Attacking pensions to undermine our case against the continued erosion of our pay
Reprinted from Sheffield UCU
Members may have seen the shoddy hatchet job on our USS pension scheme on Newsnight last night, repeated on the BBC website and then Radio 4 this morning, absurdly claiming that student fees might have to go up £1000 to fund the deficit. Yet the USS annual members report on which the story was based (issued two weeks ago) shows that the deficit has in fact sharply fallen over the previous year. It is difficult to avoid the conclusion that the fake ‘revelations’ are timed to undermine support for our strike next week.
So what is the reality?
* The scheme was officially 92% funded in March 2011, 77% funded in March 2012, 77% in March 2013, and 83% funded June 2013. This corresponds to an official deficit of £2.9bn in 2011 rocketing up to £11.5 billion by March 2013 but dropping to £7.9 billion just three months later.
* This incredible volatility gives a clue to the underlying problem with the official figures. Pension schemes are very long term investments and should be judged on that basis whilst the law requires that they are judged on short term criteria. The huge pension fund deficits across the country reported in the 2000’s, including the USS one, are as phoney as the huge surpluses in the 1980’s. USS is in good health based on real world criteria: its income exceeds expenditure on a long term sustainable basis.
* Pensions are simply deferred pay. And the proportion of University sector spending which goes on staff, including pensions, has in fact been in continual decline. It was roughly 65% when fees paid by home students were zero and has gone down to about 55% (54% in Sheffield) now fees are £9,000. If Newsnight really wanted to locate the reason for rocketing student fees they would need to look elsewhere than staff pay and pensions.
* Britain has one of the worst records in Europe in pensioner poverty, corresponding to our lead in inequality. There are 20,000 to 30,000 ‘excess deaths’ of elderly people in winter every year in Britain – dying of cold, hunger and diseases contingent on them. This is the real pensions scandal.
For a cogent explanation of the USS ‘deficits’ please see a letter to the THE from this same scare-story season last year, ‘Accounting tricks and pension deficits’.

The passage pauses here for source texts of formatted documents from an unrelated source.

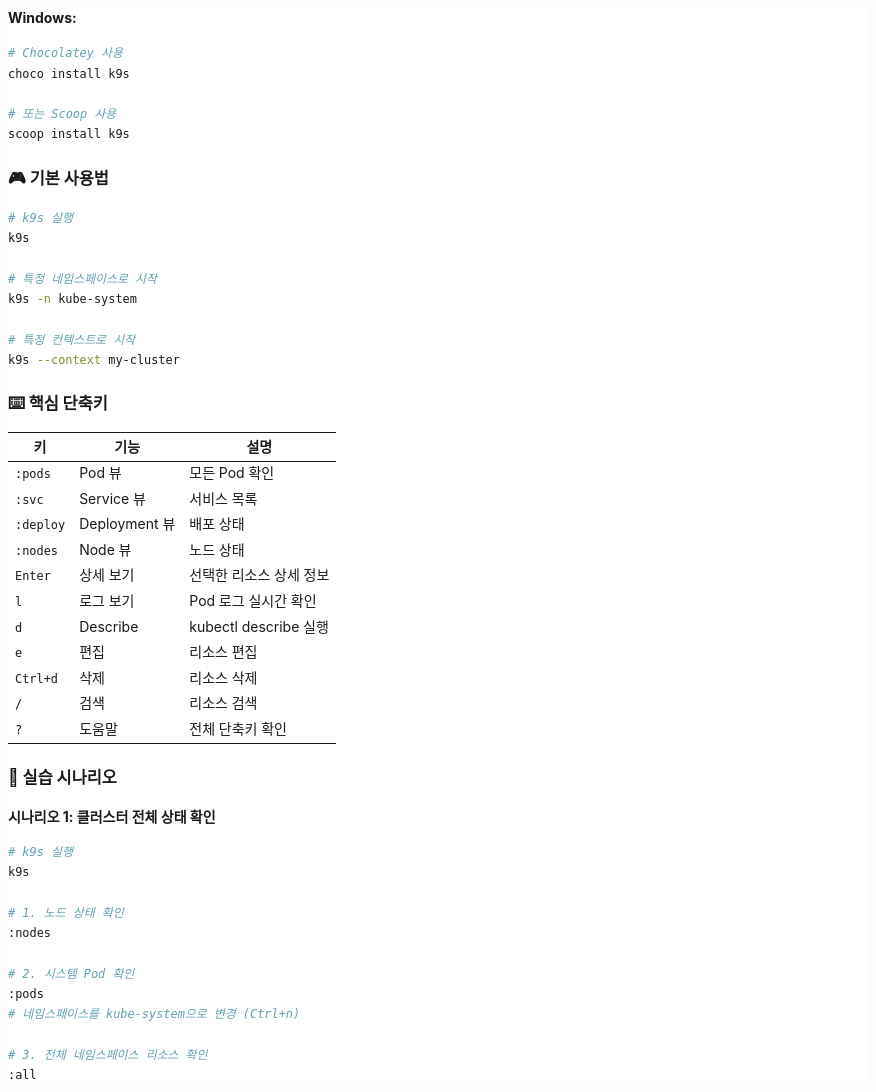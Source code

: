 **Windows:**
```powershell
# Chocolatey 사용
choco install k9s

# 또는 Scoop 사용
scoop install k9s
```

### 🎮 기본 사용법

```bash
# k9s 실행
k9s

# 특정 네임스페이스로 시작
k9s -n kube-system

# 특정 컨텍스트로 시작
k9s --context my-cluster
```

### ⌨️ 핵심 단축키

| 키 | 기능 | 설명 |
|----|------|------|
| `:pods` | Pod 뷰 | 모든 Pod 확인 |
| `:svc` | Service 뷰 | 서비스 목록 |
| `:deploy` | Deployment 뷰 | 배포 상태 |
| `:nodes` | Node 뷰 | 노드 상태 |
| `Enter` | 상세 보기 | 선택한 리소스 상세 정보 |
| `l` | 로그 보기 | Pod 로그 실시간 확인 |
| `d` | Describe | kubectl describe 실행 |
| `e` | 편집 | 리소스 편집 |
| `Ctrl+d` | 삭제 | 리소스 삭제 |
| `/` | 검색 | 리소스 검색 |
| `?` | 도움말 | 전체 단축키 확인 |

### 🎯 실습 시나리오

**시나리오 1: 클러스터 전체 상태 확인**
```bash
# k9s 실행
k9s

# 1. 노드 상태 확인
:nodes

# 2. 시스템 Pod 확인
:pods
# 네임스페이스를 kube-system으로 변경 (Ctrl+n)

# 3. 전체 네임스페이스 리소스 확인
:all
```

Below are press statements from the relevant players in relation to the Newsnight story:
The USS pension fund provides a vital benefit and is highly valued by university staff. The University and College Union (UCU) is strongly committed to ensuring the financial stability of the fund and has worked with university employers in recent years to deliver negotiated changes to help secure the scheme.
Next year’s triennial valuation will be the next stage in this ongoing process and provide a more accurate picture of the scheme’s health. The deficit does fluctuate enormously and that is why March’s valuation will provide a far more accurate picture. For example the scheme’s deficit fell by almost £4bn between March and June this year with the scheme going from 77% funded up to 83% funded. USS is not alone in having to deal with funding issues; similar issues are facing other defined benefit schemes throughout the UK.
A joint funding and benefits group of employer representatives and UCU was established in 2012. The group’s remit includes the need to take account of the funding position of USS and its objective is to secure an attractive, affordable and sustainable scheme for members and employers in the long term. Through this group the process is already under way for discussions between the employers and UCU and they are expected to run up to and beyond the March 2014 triennial valuation.
USS has been entirely transparent about the deficit figures and provides comprehensive estimates to institutions on an annual basis. USS has made changes to both benefits and contribution levels in recent years to deal with historic deficits and will continue to work with employers and members’ representatives to agree a recovery plan which is commensurate with the long-term nature of the scheme. The employers have made it clear there is no suggestion that tuition fees will be increased to provide additional funding for the scheme.
Employers have already taken significant steps to address the fund deficit and will continue to work on long-term solutions to ensure that USS remains sustainable and affordable. The range of challenges facing the fund are not exclusive to USS and impact on all pension schemes. There is no question that tuition fees will be increased to plug the USS funding shortfall.